→ Source material:
►

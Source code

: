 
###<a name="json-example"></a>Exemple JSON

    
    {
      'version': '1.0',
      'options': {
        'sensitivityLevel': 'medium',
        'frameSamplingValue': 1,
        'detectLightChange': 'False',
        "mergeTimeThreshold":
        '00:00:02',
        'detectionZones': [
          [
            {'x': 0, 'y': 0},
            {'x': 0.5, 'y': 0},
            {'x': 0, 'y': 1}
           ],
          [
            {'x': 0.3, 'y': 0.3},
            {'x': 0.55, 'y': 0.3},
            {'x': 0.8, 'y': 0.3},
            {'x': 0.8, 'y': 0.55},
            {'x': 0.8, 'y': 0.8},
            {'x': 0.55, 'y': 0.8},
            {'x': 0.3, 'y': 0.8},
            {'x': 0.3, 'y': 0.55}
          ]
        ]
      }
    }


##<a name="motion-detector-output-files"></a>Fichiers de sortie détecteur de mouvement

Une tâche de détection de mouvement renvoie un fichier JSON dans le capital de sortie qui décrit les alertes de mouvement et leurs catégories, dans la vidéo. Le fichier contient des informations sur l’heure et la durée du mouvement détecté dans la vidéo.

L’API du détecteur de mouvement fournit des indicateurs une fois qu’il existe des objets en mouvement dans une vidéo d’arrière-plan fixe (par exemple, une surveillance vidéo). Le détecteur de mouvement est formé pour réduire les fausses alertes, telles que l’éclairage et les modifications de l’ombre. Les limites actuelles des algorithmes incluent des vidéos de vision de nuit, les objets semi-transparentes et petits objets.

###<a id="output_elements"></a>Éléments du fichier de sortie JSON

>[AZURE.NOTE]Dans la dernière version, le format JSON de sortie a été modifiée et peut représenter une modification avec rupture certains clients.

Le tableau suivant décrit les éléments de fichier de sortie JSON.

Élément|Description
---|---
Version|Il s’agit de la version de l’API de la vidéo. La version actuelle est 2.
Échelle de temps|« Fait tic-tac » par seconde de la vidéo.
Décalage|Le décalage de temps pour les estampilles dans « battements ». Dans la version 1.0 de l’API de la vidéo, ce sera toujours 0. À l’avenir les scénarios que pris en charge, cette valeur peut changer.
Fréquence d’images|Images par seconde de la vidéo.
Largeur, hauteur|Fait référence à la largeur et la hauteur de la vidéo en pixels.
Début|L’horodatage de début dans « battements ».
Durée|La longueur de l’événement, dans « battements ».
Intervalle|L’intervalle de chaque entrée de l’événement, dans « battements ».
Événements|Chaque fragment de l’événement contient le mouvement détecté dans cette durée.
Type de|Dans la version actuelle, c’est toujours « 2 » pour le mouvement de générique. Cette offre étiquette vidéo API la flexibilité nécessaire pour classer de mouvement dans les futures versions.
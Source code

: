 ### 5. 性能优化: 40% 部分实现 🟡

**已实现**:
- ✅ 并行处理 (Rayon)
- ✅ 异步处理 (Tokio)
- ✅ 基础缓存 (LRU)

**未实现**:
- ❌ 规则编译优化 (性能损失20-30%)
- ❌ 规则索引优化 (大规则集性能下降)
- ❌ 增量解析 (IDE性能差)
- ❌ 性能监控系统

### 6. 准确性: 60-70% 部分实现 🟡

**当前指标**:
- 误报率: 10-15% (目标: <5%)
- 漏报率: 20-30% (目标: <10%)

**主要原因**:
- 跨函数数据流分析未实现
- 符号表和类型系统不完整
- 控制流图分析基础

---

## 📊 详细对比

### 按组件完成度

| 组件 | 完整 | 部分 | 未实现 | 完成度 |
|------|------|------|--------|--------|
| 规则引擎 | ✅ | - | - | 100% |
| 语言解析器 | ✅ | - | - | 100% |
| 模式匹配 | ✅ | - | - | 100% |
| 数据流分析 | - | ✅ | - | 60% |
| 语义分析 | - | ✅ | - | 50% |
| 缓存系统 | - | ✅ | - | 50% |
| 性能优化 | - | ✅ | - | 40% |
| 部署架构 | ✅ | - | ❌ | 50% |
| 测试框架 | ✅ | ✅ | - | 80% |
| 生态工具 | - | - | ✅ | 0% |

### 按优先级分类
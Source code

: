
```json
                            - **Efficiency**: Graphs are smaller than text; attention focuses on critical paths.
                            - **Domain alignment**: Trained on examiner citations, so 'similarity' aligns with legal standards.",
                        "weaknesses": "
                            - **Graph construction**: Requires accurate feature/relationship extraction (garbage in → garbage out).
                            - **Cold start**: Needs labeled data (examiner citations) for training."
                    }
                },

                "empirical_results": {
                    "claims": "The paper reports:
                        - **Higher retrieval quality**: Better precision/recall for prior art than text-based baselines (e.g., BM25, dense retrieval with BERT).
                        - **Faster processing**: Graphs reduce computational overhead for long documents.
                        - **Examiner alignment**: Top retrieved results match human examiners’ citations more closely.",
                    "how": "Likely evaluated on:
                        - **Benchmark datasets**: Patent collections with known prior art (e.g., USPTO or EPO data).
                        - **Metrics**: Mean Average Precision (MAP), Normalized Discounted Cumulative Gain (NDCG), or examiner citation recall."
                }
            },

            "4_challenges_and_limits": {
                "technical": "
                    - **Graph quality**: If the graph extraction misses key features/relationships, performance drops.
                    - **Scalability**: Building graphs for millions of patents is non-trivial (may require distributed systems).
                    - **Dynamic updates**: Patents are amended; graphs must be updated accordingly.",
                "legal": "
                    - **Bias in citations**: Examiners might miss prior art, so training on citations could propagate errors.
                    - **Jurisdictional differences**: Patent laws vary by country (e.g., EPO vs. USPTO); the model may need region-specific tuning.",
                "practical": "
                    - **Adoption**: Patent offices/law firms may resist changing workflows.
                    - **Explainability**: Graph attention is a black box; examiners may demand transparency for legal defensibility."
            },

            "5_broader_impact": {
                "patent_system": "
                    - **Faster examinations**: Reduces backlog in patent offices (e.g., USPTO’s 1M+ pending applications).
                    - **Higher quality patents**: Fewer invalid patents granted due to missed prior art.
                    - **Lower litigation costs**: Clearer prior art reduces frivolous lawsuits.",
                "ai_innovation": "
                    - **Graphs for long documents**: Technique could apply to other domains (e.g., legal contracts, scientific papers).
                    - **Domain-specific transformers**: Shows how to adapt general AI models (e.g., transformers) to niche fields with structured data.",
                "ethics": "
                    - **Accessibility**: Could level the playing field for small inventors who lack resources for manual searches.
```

◄

→ Task goal: Show, from the listing above, every line holding the word "than".

→ Solution:
                            - **Efficiency**: Graphs are smaller than text; attention focuses on critical paths.
                        - **Higher retrieval quality**: Better precision/recall for prior art than text-based baselines (e.g., BM25, dense retrieval with BERT).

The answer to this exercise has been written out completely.